◆ EXERCISE DESCRIPTION
Would you repeat the entries beneath, with nothing changed?

★ ★ ★ ★ ★ ★ ★

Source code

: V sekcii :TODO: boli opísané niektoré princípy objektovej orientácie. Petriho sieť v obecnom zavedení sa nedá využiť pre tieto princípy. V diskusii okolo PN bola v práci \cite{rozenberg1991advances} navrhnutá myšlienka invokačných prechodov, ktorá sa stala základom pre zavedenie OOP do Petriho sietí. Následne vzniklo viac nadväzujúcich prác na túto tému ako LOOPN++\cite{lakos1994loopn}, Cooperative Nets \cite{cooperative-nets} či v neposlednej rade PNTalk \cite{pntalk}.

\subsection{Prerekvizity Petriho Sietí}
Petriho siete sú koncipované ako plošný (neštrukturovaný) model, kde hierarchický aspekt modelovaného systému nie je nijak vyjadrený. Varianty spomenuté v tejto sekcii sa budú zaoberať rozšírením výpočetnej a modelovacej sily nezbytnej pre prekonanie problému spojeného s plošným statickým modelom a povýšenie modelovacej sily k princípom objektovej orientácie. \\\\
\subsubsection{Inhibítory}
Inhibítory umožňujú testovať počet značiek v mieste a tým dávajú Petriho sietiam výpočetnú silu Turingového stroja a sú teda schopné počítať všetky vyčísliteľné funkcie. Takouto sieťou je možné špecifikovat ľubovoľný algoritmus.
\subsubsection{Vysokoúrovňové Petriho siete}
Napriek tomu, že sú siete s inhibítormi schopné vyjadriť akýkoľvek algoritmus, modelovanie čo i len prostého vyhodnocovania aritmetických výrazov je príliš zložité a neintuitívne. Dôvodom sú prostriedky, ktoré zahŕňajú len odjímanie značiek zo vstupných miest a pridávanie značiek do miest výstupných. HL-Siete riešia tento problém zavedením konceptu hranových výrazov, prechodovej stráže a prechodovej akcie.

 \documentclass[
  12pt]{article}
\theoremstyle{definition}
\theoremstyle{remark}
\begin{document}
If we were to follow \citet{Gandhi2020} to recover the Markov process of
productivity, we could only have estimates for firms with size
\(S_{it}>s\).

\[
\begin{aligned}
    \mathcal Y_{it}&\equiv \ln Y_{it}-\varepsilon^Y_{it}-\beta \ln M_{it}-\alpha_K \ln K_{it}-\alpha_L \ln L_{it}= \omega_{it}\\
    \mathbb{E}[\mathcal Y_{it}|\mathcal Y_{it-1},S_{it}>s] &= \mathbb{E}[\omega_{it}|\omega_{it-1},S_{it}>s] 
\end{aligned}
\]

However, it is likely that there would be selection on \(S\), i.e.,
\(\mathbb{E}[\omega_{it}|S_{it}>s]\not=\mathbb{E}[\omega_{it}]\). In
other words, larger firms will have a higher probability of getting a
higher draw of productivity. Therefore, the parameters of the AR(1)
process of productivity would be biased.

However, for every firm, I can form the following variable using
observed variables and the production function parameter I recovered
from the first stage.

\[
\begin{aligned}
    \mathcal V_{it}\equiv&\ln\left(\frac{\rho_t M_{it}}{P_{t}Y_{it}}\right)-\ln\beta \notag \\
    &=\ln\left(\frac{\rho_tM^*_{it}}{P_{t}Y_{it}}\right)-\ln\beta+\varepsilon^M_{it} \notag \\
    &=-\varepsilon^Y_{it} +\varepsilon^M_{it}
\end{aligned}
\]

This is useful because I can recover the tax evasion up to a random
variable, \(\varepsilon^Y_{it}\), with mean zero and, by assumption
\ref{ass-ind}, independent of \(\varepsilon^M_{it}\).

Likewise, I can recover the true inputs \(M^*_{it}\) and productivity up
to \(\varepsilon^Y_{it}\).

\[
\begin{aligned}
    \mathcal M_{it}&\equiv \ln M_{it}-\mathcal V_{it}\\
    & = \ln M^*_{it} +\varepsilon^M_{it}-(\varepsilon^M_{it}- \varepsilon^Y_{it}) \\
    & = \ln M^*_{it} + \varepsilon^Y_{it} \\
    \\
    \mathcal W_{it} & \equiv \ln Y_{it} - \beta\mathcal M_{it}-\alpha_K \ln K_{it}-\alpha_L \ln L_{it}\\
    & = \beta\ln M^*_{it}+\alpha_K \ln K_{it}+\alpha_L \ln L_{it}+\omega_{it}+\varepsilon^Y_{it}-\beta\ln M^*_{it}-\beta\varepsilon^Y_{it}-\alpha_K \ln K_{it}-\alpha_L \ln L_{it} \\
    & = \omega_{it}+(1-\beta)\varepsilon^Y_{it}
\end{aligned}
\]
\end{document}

★ ★ ★ ★ ★ ★ ★

◆ TASK OUTPUT
Source code

: V sekcii :TODO: boli opísané niektoré princípy objektovej orientácie. Petriho sieť v obecnom zavedení sa nedá využiť pre tieto princípy. V diskusii okolo PN bola v práci \cite{rozenberg1991advances} navrhnutá myšlienka invokačných prechodov, ktorá sa stala základom pre zavedenie OOP do Petriho sietí. Následne vzniklo viac nadväzujúcich prác na túto tému ako LOOPN++\cite{lakos1994loopn}, Cooperative Nets \cite{cooperative-nets} či v neposlednej rade PNTalk \cite{pntalk}.

\subsection{Prerekvizity Petriho Sietí}
Petriho siete sú koncipované ako plošný (neštrukturovaný) model, kde hierarchický aspekt modelovaného systému nie je nijak vyjadrený. Varianty spomenuté v tejto sekcii sa budú zaoberať rozšírením výpočetnej a modelovacej sily nezbytnej pre prekonanie problému spojeného s plošným statickým modelom a povýšenie modelovacej sily k princípom objektovej orientácie. \\\\
\subsubsection{Inhibítory}
Inhibítory umožňujú testovať počet značiek v mieste a tým dávajú Petriho sietiam výpočetnú silu Turingového stroja a sú teda schopné počítať všetky vyčísliteľné funkcie. Takouto sieťou je možné špecifikovat ľubovoľný algoritmus.
\subsubsection{Vysokoúrovňové Petriho siete}
Napriek tomu, že sú siete s inhibítormi schopné vyjadriť akýkoľvek algoritmus, modelovanie čo i len prostého vyhodnocovania aritmetických výrazov je príliš zložité a neintuitívne. Dôvodom sú prostriedky, ktoré zahŕňajú len odjímanie značiek zo vstupných miest a pridávanie značiek do miest výstupných. HL-Siete riešia tento problém zavedením konceptu hranových výrazov, prechodovej stráže a prechodovej akcie.

 \documentclass[
  12pt]{article}
\theoremstyle{definition}
\theoremstyle{remark}
\begin{document}
If we were to follow \citet{Gandhi2020} to recover the Markov process of
productivity, we could only have estimates for firms with size
\(S_{it}>s\).

\[
\begin{aligned}
    \mathcal Y_{it}&\equiv \ln Y_{it}-\varepsilon^Y_{it}-\beta \ln M_{it}-\alpha_K \ln K_{it}-\alpha_L \ln L_{it}= \omega_{it}\\
    \mathbb{E}[\mathcal Y_{it}|\mathcal Y_{it-1},S_{it}>s] &= \mathbb{E}[\omega_{it}|\omega_{it-1},S_{it}>s] 
\end{aligned}
\]

However, it is likely that there would be selection on \(S\), i.e.,
\(\mathbb{E}[\omega_{it}|S_{it}>s]\not=\mathbb{E}[\omega_{it}]\). In
other words, larger firms will have a higher probability of getting a
higher draw of productivity. Therefore, the parameters of the AR(1)
process of productivity would be biased.

However, for every firm, I can form the following variable using
observed variables and the production function parameter I recovered
from the first stage.

\[
\begin{aligned}
    \mathcal V_{it}\equiv&\ln\left(\frac{\rho_t M_{it}}{P_{t}Y_{it}}\right)-\ln\beta \notag \\
    &=\ln\left(\frac{\rho_tM^*_{it}}{P_{t}Y_{it}}\right)-\ln\beta+\varepsilon^M_{it} \notag \\
    &=-\varepsilon^Y_{it} +\varepsilon^M_{it}
\end{aligned}
\]

This is useful because I can recover the tax evasion up to a random
variable, \(\varepsilon^Y_{it}\), with mean zero and, by assumption
\ref{ass-ind}, independent of \(\varepsilon^M_{it}\).

Likewise, I can recover the true inputs \(M^*_{it}\) and productivity up
to \(\varepsilon^Y_{it}\).

\[
\begin{aligned}
    \mathcal M_{it}&\equiv \ln M_{it}-\mathcal V_{it}\\
    & = \ln M^*_{it} +\varepsilon^M_{it}-(\varepsilon^M_{it}- \varepsilon^Y_{it}) \\
    & = \ln M^*_{it} + \varepsilon^Y_{it} \\
    \\
    \mathcal W_{it} & \equiv \ln Y_{it} - \beta\mathcal M_{it}-\alpha_K \ln K_{it}-\alpha_L \ln L_{it}\\
    & = \beta\ln M^*_{it}+\alpha_K \ln K_{it}+\alpha_L \ln L_{it}+\omega_{it}+\varepsilon^Y_{it}-\beta\ln M^*_{it}-\beta\varepsilon^Y_{it}-\alpha_K \ln K_{it}-\alpha_L \ln L_{it} \\
    & = \omega_{it}+(1-\beta)\varepsilon^Y_{it}
\end{aligned}
\]
\end{document}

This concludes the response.